C’est en s’intéressant au pouvoir d’agir des habitants, compris comme la part d’inventivité,d’ingéniosité,derusequelespersonnes mettentenœuvreàtraversles« artsdefaire »duquotidien (Certeau de,1990) que des éléments nouveaux de compréhension du vivre ensemble peuvent émerger et contribuer ainsi à la construction d’une nouvelle « boussole ». Pour cela, il faut parfois laisser surgir des sortes de points aveugles, des formes de communauté d’épreuve avec les « sans voix », les « sans part », les « sans rien », voulant s’éloigner des lectures menées en termes de « déficits », de « vies de peu » qui renferme dans l’humiliation de la non-reconnaissance, dans l’impuissance face aux décisions de ceux qui savent « nos besoins ».

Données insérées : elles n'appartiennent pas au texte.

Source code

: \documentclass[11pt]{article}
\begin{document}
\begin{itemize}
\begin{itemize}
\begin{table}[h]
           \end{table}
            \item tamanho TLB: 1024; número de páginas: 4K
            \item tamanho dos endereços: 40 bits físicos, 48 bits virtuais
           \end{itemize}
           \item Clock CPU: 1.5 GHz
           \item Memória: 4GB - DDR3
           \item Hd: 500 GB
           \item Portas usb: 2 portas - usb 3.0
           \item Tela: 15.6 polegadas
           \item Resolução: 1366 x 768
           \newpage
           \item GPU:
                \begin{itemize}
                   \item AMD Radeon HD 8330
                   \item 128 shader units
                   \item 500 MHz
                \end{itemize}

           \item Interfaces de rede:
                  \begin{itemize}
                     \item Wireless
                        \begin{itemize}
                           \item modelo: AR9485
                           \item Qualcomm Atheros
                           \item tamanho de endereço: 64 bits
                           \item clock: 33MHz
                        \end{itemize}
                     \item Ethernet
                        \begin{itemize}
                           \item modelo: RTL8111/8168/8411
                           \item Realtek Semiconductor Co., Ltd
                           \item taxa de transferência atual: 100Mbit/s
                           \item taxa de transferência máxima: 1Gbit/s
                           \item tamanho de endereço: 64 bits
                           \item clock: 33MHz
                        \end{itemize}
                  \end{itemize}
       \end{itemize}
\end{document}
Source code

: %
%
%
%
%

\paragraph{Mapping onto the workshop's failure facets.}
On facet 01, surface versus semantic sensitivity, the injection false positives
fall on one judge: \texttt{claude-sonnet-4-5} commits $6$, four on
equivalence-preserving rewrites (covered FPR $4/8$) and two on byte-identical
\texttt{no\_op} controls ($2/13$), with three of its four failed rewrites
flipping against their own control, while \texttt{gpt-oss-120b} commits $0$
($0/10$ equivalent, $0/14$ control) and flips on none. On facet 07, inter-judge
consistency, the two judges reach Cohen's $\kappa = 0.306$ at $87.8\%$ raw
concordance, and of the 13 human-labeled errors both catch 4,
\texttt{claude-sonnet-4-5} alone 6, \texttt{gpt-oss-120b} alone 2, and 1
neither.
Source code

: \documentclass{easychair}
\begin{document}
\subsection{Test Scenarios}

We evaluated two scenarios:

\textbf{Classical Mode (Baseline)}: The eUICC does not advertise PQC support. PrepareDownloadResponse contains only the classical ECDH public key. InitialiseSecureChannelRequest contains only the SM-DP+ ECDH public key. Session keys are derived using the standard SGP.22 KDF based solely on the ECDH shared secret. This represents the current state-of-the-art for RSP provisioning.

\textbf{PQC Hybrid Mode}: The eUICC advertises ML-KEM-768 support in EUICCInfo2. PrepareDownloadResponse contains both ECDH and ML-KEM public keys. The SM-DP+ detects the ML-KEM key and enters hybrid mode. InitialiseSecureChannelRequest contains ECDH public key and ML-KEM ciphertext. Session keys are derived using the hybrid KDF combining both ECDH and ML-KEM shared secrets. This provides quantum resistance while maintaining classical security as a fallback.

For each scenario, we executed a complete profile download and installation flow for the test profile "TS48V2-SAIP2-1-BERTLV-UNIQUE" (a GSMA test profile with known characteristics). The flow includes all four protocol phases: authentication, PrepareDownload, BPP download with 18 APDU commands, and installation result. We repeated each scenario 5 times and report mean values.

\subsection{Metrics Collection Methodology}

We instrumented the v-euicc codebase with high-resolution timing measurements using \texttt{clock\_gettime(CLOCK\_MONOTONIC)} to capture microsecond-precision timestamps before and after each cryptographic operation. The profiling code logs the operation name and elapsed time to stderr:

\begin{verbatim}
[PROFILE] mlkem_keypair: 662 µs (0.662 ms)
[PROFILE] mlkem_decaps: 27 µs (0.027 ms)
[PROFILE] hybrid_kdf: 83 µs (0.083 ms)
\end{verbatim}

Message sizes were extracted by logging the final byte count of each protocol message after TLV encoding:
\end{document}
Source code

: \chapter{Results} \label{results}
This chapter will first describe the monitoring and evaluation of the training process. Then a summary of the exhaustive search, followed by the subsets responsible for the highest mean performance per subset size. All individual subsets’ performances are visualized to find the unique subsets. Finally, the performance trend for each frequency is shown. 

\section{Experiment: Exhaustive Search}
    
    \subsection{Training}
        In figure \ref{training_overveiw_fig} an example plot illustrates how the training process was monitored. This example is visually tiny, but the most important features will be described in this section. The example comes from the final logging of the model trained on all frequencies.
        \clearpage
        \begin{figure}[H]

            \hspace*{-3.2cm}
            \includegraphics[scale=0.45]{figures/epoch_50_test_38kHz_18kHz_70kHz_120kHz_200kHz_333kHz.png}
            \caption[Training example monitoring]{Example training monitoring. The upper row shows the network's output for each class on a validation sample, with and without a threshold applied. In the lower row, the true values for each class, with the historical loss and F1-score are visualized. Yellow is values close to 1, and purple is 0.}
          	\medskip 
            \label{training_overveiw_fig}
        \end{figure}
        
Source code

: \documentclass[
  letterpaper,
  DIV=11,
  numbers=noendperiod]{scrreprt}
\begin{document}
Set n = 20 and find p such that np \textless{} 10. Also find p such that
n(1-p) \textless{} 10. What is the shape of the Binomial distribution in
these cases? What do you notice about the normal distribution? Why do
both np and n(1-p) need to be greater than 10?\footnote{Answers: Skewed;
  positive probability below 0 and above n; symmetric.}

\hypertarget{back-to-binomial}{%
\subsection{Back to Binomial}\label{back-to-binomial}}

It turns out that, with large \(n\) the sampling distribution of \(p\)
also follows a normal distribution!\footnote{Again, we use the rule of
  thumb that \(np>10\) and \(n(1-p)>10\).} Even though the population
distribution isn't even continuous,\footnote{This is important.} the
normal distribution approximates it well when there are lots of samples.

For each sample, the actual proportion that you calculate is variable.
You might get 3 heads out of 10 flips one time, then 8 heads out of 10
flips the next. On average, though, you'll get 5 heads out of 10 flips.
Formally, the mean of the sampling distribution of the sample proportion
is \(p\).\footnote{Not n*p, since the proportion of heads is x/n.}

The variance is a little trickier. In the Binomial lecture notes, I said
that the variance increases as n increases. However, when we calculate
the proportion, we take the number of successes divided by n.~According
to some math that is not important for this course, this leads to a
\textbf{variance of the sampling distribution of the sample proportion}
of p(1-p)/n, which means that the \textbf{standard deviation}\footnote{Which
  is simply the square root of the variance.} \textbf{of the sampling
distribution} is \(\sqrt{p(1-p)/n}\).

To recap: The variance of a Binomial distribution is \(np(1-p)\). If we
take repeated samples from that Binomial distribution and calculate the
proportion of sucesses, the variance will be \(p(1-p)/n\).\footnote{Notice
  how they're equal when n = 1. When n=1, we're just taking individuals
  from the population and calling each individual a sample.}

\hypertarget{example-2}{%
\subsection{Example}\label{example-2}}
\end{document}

Ces enjeux sociétaux rejoignent des défis qui « tapent à la porte » des associations d’action sociale, dont des modes de financement et de gestion descendants et priorisant la rentabilité économique (Chauvière, 2007) les éloignent de leur sens ultime inscrit dans le « fonctionnement même de la démocratie à laquelle elles participent en permettant aux individus d’articuler leur volonté participative à un projet collectif » (Afchain, 2013, p. 11). Malgré les slogans louant la « participation » ou la « place centrale de l’usager », la tendance au « faire pour » est encore dominante dans le champ de l’intervention sociale ainsi que le clivage entre des professionnels « sachants», et des bénéficiaires « non sachants ».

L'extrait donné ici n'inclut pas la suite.